The previous Government may have fallen victim to a downturn in consumer confidence just as the country turned out to vote, writes Fiona Reddan of The Irish Times.
The results of the latest KBC Bank Ireland/Economic and Social Research Institute (ESRI) consumer sentiment survey show that consumers displayed a less than positive view of the recovery, and how it might affect their household finances.
“Overall views in relation to consumers’ expectations seemed to disimprove in February compared to January. There were falls in the components relating to the outlook for the labour market and economic conditions over the next 12 months. Interestingly, the changes were not driven by an increase in negative responses but by increases in neutral responses perhaps reflecting increases in uncertainty rather than worsening perceptions about the economy,” said ESRI’s Daniel Foley. “The buying climate worsened slightly in February following a significant improvement in January indicating that households feel more uncertain with regard to decisions involving major household purchases.”

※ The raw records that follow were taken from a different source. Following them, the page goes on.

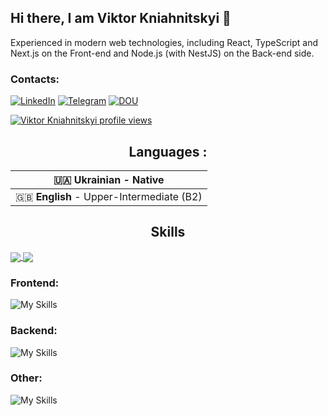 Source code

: ## Hi there, I am Viktor Kniahnitskyi 👋
Experienced in modern web technologies, including React, TypeScript and Next.js on the Front-end and Node.js (with NestJS) on the Back-end side.
<h3>Contacts:</h3>

[![LinkedIn](https://img.shields.io/badge/LinkedIn-0077B5?style=for-the-badge&logo=linkedin&logoColor=white)](https://www.linkedin.com/in/viktor-kniahnitskyi/)
[![Telegram](https://img.shields.io/badge/Telegram-2CA5E0?style=for-the-badge&logo=telegram&logoColor=white)](https://t.me/VktrKn)
[![DOU](https://s.dou.ua/assets/img/favicon32.png)](https://dou.ua/users/knyazik01/)

[![Viktor Kniahnitskyi profile views](https://u8views.com/api/v1/github/profiles/36068254/views/day-week-month-total-count.svg)](https://u8views.com/github/Knyazik01)

<!--
**Knyazik01/Knyazik01** is a ✨ _special_ ✨ repository because its `README.md` (this file) appears on your GitHub profile.

Here are some ideas to get you started:

- 🔭 I’m currently working on ...
- 🌱 I’m currently learning ...
- 👯 I’m looking to collaborate on ...
- 🤔 I’m looking for help with ...
- 💬 Ask me about ...
- 📫 How to reach me: ...
- 😄 Pronouns: ...
- ⚡ Fun fact: ...
-->


<h2 align="center">Languages :</h3>

| 🇺🇦 **Ukrainian** - Native |
|------------------------------|
| 🇬🇧 **English** - Upper-Intermediate (B2) |

<h2 align="center">Skills</h3>

<a href="https://github.com/Knyazik01">
  <img align="center" src="https://github-readme-stats.vercel.app/api/top-langs/?username=Knyazik01&theme=ayu-mirage&hide=css,html,markdown&langs_count=3" />
</a>
<a href="https://github.com/Knyazik01">
  <img align="center" src="https://github-readme-stats.vercel.app/api?username=Knyazik01&show_icons=true&count_private=true&line_height=27&theme=ayu-mirage" />
</a>
<h3>Frontend:</h3>

![My Skills](https://skillicons.dev/icons?i=react,nextjs,vue,redux,html,css,sass,webpack,vite,tailwind)

<h3>Backend:</h3>

![My Skills](https://skillicons.dev/icons?i=js,ts,nodejs,nestjs,ruby,rails,postgres,docker)

<h3>Other: </h3>

![My Skills](https://skillicons.dev/icons?i=py,git,github,gitlab,npm,yarn,bash,regex)

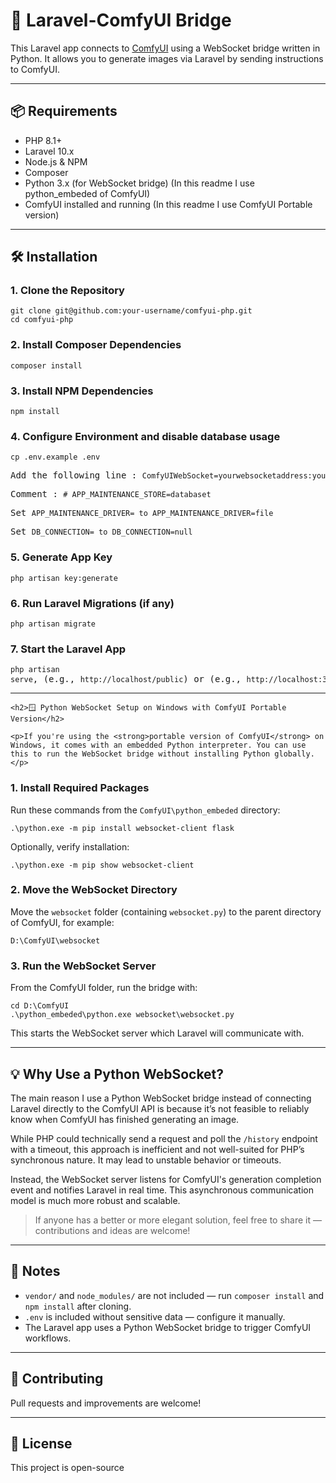   <h1>🚀 Laravel-ComfyUI Bridge</h1>

  <p>This Laravel app connects to <a href="https://github.com/comfyanonymous/ComfyUI" target="_blank">ComfyUI</a> using a WebSocket bridge written in Python. It allows you to generate images via Laravel by sending instructions to ComfyUI.</p>

  <hr>

  <h2>📦 Requirements</h2>
  <ul>
    <li>PHP 8.1+</li>
    <li>Laravel 10.x</li>
    <li>Node.js & NPM</li>
    <li>Composer</li>
    <li>Python 3.x (for WebSocket bridge) (In this readme I use python_embeded of ComfyUI)</li>
    <li>ComfyUI installed and running (In this readme I use ComfyUI Portable version)</li>
  </ul>

  <hr>

  <h2>🛠️ Installation</h2>

  <h3>1. Clone the Repository</h3>
  <pre><code>git clone git@github.com:your-username/comfyui-php.git
cd comfyui-php</code></pre>

  <h3>2. Install Composer Dependencies</h3>
  
  <pre><code>composer install</code></pre>

  <h3>3. Install NPM Dependencies</h3>
  
  <pre><code>npm install</code></pre>

  <h3>4. Configure Environment and disable database usage</h3>
  
  <pre><code>cp .env.example .env</code></pre>
  <pre>Add the following line : <code>ComfyUIWebSocket=yourwebsocketaddress:yourwebsocketport</code></pre>
  <pre>Comment : <code># APP_MAINTENANCE_STORE=databaset</code></pre>
  <pre>Set <code>APP_MAINTENANCE_DRIVER= to APP_MAINTENANCE_DRIVER=file</code></pre>
  <pre>Set <code>DB_CONNECTION= to DB_CONNECTION=null</code></pre>
  
  <h3>5. Generate App Key</h3>
  
  <pre><code>php artisan key:generate</code></pre>

  <h3>6. Run Laravel Migrations (if any)</h3>
  
  <pre><code>php artisan migrate</code></pre>

  <h3>7. Start the Laravel App</h3>
  
  <pre><code>php artisan serve</code>, (e.g., <code>http://localhost/public</code>) or (e.g., <code>http://localhost:3000</code>) </pre>

  <hr>

    <h2>🪟 Python WebSocket Setup on Windows with ComfyUI Portable Version</h2>

    <p>If you're using the <strong>portable version of ComfyUI</strong> on Windows, it comes with an embedded Python interpreter. You can use this to run the WebSocket bridge without installing Python globally.</p>

  <h3>1. Install Required Packages</h3>
  <p>Run these commands from the <code>ComfyUI\python_embeded</code> directory:</p>
  <pre><code>.\python.exe -m pip install websocket-client flask</code></pre>

  <p>Optionally, verify installation:</p>
  <pre><code>.\python.exe -m pip show websocket-client</code></pre>

  <h3>2. Move the WebSocket Directory</h3>
  <p>Move the <code>websocket</code> folder (containing <code>websocket.py</code>) to the parent directory of ComfyUI, for example:</p>
  <pre><code>D:\ComfyUI\websocket</code></pre>

  <h3>3. Run the WebSocket Server</h3>
  <p>From the ComfyUI folder, run the bridge with:</p>
  <pre><code>cd D:\ComfyUI
.\python_embeded\python.exe websocket\websocket.py</code></pre>

  <p>This starts the WebSocket server which Laravel will communicate with.</p>

  <hr>

  <h2>💡 Why Use a Python WebSocket?</h2>

  <p>The main reason I use a Python WebSocket bridge instead of connecting Laravel directly to the ComfyUI API is because it’s not feasible to reliably know when ComfyUI has finished generating an image.</p>

  <p>While PHP could technically send a request and poll the <code>/history</code> endpoint with a timeout, this approach is inefficient and not well-suited for PHP’s synchronous nature. It may lead to unstable behavior or timeouts.</p>

  <p>Instead, the WebSocket server listens for ComfyUI's generation completion event and notifies Laravel in real time. This asynchronous communication model is much more robust and scalable.</p>

  <blockquote>
    If anyone has a better or more elegant solution, feel free to share it — contributions and ideas are welcome!
  </blockquote>

  <hr>

  <h2>📂 Notes</h2>
  <ul>
    <li><code>vendor/</code> and <code>node_modules/</code> are not included — run <code>composer install</code> and <code>npm install</code> after cloning.</li>
    <li><code>.env</code> is included without sensitive data — configure it manually.</li>
    <li>The Laravel app uses a Python WebSocket bridge to trigger ComfyUI workflows.</li>
  </ul>

  <hr>

  <h2>🤝 Contributing</h2>
  <p>Pull requests and improvements are welcome!</p>

  <hr>

  <h2>📝 License</h2>
  <p>This project is open-source</p>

In other news, a recent review of private health insurance in Ireland has highlighted that those who avail of private health insurance do so in order to skip to the front of the queue, concern regarding the cost of treatment and accommodation in hospitals, along with perceived inadequate standards of public services.
Commissioned by the Health Insurance Authority and carried out by Millward Brown, the survey involved over 1,800 face to face interviews which took place in late 2015.

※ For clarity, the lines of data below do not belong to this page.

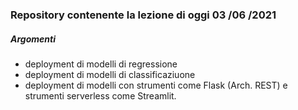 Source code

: ### Repository contenente la lezione di oggi 03 /06 /2021


##### Argomenti 
- deployment di modelli di regressione 
- deployment di modelli di classificaziuone
- deployment di modelli con strumenti come Flask (Arch. REST) e strumenti serverless come Streamlit.
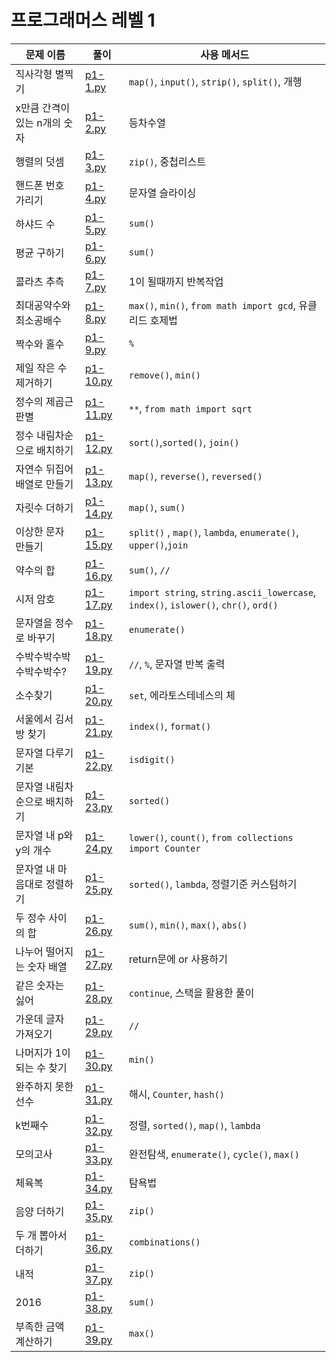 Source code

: # 프로그래머스 레벨 1

| 문제 이름       | 풀이                  | 사용 메서드                                                    |
| ---------------  | --------------------- | ------------------------------------------------------------ |
| 직사각형 별찍기 | [p1-1.py](https://github.com/palza4dev/TIL-Algorithm/tree/main/programmers/level_1/p1-1.py) | `map()`, `input()`, `strip()`, `split()`, 개행 |
| x만큼 간격이 있는 n개의 숫자 | [p1-2.py](https://github.com/palza4dev/TIL-Algorithm/tree/main/programmers/level_1/p1-2.py) | 등차수열 |
| 행렬의 덧셈 | [p1-3.py](https://github.com/palza4dev/TIL-Algorithm/tree/main/programmers/level_1/p1-3.py) | `zip()`, 중첩리스트 |
| 핸드폰 번호 가리기 | [p1-4.py](https://github.com/palza4dev/TIL-Algorithm/tree/main/programmers/level_1/p1-4.py) | 문자열 슬라이싱 |
| 하샤드 수  | [p1-5.py](https://github.com/palza4dev/TIL-Algorithm/tree/main/programmers/level_1/p1-5.py) | `sum()` |
| 평균 구하기 | [p1-6.py](https://github.com/palza4dev/TIL-Algorithm/tree/main/programmers/level_1/p1-6.py) | `sum()` |
| 콜라츠 추측 | [p1-7.py](https://github.com/palza4dev/TIL-Algorithm/tree/main/programmers/level_1/p1-7.py) | 1이 될때까지 반복작업 |
| 최대공약수와 최소공배수 | [p1-8.py](https://github.com/palza4dev/TIL-Algorithm/tree/main/programmers/level_1/p1-8.py) | `max()`, `min()`, `from math import gcd`, 유클리드 호제법|
| 짝수와 홀수 | [p1-9.py](https://github.com/palza4dev/TIL-Algorithm/tree/main/programmers/level_1/p1-9.py) | `%` |
| 제일 작은 수 제거하기 | [p1-10.py](https://github.com/palza4dev/TIL-Algorithm/tree/main/programmers/level_1/p1-10.py) | `remove()`, `min()` |
| 정수의 제곱근 판별 | [p1-11.py](https://github.com/palza4dev/TIL-Algorithm/tree/main/programmers/level_1/p1-11.py) | `**`, `from math import sqrt` |
| 정수 내림차순으로 배치하기 | [p1-12.py](https://github.com/palza4dev/TIL-Algorithm/tree/main/programmers/level_1/p1-12.py) | `sort()`,`sorted()`, `join()` |
| 자연수 뒤집어 배열로 만들기 | [p1-13.py](https://github.com/palza4dev/TIL-Algorithm/tree/main/programmers/level_1/p1-13.py) | `map()`, `reverse()`, `reversed()` |
| 자릿수 더하기 | [p1-14.py](https://github.com/palza4dev/TIL-Algorithm/tree/main/programmers/level_1/p1-14.py) | `map()`, `sum()` |
| 이상한 문자 만들기 | [p1-15.py](https://github.com/palza4dev/TIL-Algorithm/tree/main/programmers/level_1/p1-15.py) | `split()` , `map()`, `lambda`, `enumerate()`, `upper()`,`join`  |
| 약수의 합 | [p1-16.py](https://github.com/palza4dev/TIL-Algorithm/tree/main/programmers/level_1/p1-16.py) | `sum()`, `//` |
| 시저 암호 | [p1-17.py](https://github.com/palza4dev/TIL-Algorithm/tree/main/programmers/level_1/p1-17.py) | `import string`, `string.ascii_lowercase`, `index()`, `islower()`, `chr()`, `ord()` |
| 문자열을 정수로 바꾸기 | [p1-18.py](https://github.com/palza4dev/TIL-Algorithm/tree/main/programmers/level_1/p1-18.py) | `enumerate()` |
| 수박수박수박수박수박수? | [p1-19.py](https://github.com/palza4dev/TIL-Algorithm/tree/main/programmers/level_1/p1-19.py) | `//`, `%`, 문자열 반복 출력 |
| 소수찾기 | [p1-20.py](https://github.com/palza4dev/TIL-Algorithm/tree/main/programmers/level_1/p1-20.py) | `set`, 에라토스테네스의 체 |
| 서울에서 김서방 찾기 | [p1-21.py](https://github.com/palza4dev/TIL-Algorithm/tree/main/programmers/level_1/p1-21.py) | `index()`, `format()`|
| 문자열 다루기 기본 | [p1-22.py](https://github.com/palza4dev/TIL-Algorithm/tree/main/programmers/level_1/p1-22.py) | `isdigit()`|
| 문자열 내림차순으로 배치하기 | [p1-23.py](https://github.com/palza4dev/TIL-Algorithm/tree/main/programmers/level_1/p1-23.py) | `sorted()`|
| 문자열 내 p와 y의 개수 | [p1-24.py](https://github.com/palza4dev/TIL-Algorithm/tree/main/programmers/level_1/p1-24.py) | `lower()`, `count()`, `from collections import Counter`|
| 문자열 내 마음대로 정렬하기 | [p1-25.py](https://github.com/palza4dev/TIL-Algorithm/tree/main/programmers/level_1/p1-25.py) | `sorted()`, `lambda`, 정렬기준 커스텀하기|
| 두 정수 사이의 합 | [p1-26.py](https://github.com/palza4dev/TIL-Algorithm/tree/main/programmers/level_1/p1-26.py) | `sum()`, `min()`, `max()`, `abs()`|
| 나누어 떨어지는 숫자 배열 | [p1-27.py](https://github.com/palza4dev/TIL-Algorithm/tree/main/programmers/level_1/p1-27.py) | return문에 or 사용하기|
| 같은 숫자는 싫어 | [p1-28.py](https://github.com/palza4dev/TIL-Algorithm/tree/main/programmers/level_1/p1-28.py) | `continue`, 스택을 활용한 풀이|
| 가운데 글자 가져오기 | [p1-29.py](https://github.com/palza4dev/TIL-Algorithm/tree/main/programmers/level_1/p1-29.py) | `//`|
| 나머지가 1이 되는 수 찾기 | [p1-30.py](https://github.com/palza4dev/TIL-Algorithm/tree/main/programmers/level_1/p1-30.py) | `min()`|
| 완주하지 못한 선수 | [p1-31.py](https://github.com/palza4dev/TIL-Algorithm/tree/main/programmers/level_1/p1-31.py) | 해시, `Counter`, `hash()`|
| k번째수 | [p1-32.py](https://github.com/palza4dev/TIL-Algorithm/tree/main/programmers/level_1/p1-32.py) | 정렬, `sorted()`, `map()`, `lambda`|
| 모의고사 | [p1-33.py](https://github.com/palza4dev/TIL-Algorithm/tree/main/programmers/level_1/p1-33.py) | 완전탐색, `enumerate()`, `cycle()`, `max()`|
| 체육복 | [p1-34.py](https://github.com/palza4dev/TIL-Algorithm/tree/main/programmers/level_1/p1-34.py) | 탐욕법 |
| 음양 더하기 | [p1-35.py](https://github.com/palza4dev/TIL-Algorithm/tree/main/programmers/level_1/p1-35.py) | `zip()` |
| 두 개 뽑아서 더하기 | [p1-36.py](https://github.com/palza4dev/TIL-Algorithm/tree/main/programmers/level_1/p1-36.py) | `combinations()` |
| 내적 | [p1-37.py](https://github.com/palza4dev/TIL-Algorithm/tree/main/programmers/level_1/p1-37.py) | `zip()` |
| 2016 | [p1-38.py](https://github.com/palza4dev/TIL-Algorithm/tree/main/programmers/level_1/p1-38.py) | `sum()` |
| 부족한 금액 계산하기 | [p1-39.py](https://github.com/palza4dev/TIL-Algorithm/tree/main/programmers/level_1/p1-39.py) | `max()` |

Finally Age Action, which works towards a better society for older people, has reacted angrily over suggestions made by an ESRI report which noted that some elderly people living in larger houses might be incentivised to move to smaller accommodation in order to help alleviate the housing crisis.
“Many older people struggle with loneliness and social exclusion. They don’t want to move out of homes where they know their neighbours, where they are close to family. There is an enormous sense of security, particularly for someone living alone, in knowing you have friends and neighbours nearby to check in and make sure you are okay. Moving away from those community supports is simply not something many older people are able to do,” said Age Action’s Head of Advocacy and Communications, Justin Moran, in a statement.
Researchers with ESRI, however, found little interest among those they spoke to over the age of 50, and noted that the prospect of social isolation would be among a number of issues which would have to be considered.